# TASK PROMPT
In the records below, find every line that contains "begin" and list it.

*** Block opens ***

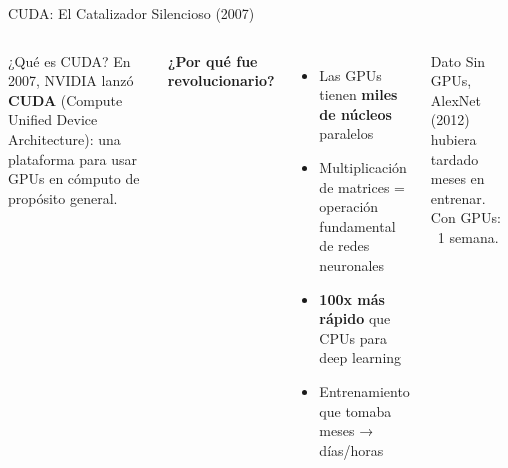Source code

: \documentclass[aspectratio=169]{beamer}
\begin{document}
\begin{frame}{CUDA: El Catalizador Silencioso (2007)}
    \begin{columns}
        \begin{block}{¿Qué es CUDA?}
            En 2007, NVIDIA lanzó \textbf{CUDA} (Compute Unified Device Architecture): una plataforma para usar GPUs en cómputo de propósito general.
        \end{block}
        
        \vspace{0.2cm}
        \textbf{¿Por qué fue revolucionario?}
        \begin{itemize}
            \item Las GPUs tienen \textbf{miles de núcleos} paralelos
            \item Multiplicación de matrices = operación fundamental de redes neuronales
            \item \textbf{100x más rápido} que CPUs para deep learning
            \item Entrenamiento que tomaba meses → días/horas
        \end{itemize}
        
        \centering
        
        \vspace{0.3cm}
        \begin{exampleblock}{Dato}
            Sin GPUs, AlexNet (2012) hubiera tardado meses en entrenar. Con GPUs: ~1 semana.
        \end{exampleblock}
    \end{columns}
\end{frame}
\end{document}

*** Block closes ***

# SOLVED PROBLEM
\begin{document}
\begin{frame}{CUDA: El Catalizador Silencioso (2007)}
    \begin{columns}
        \begin{block}{¿Qué es CUDA?}
        \begin{itemize}
        \begin{exampleblock}{Dato}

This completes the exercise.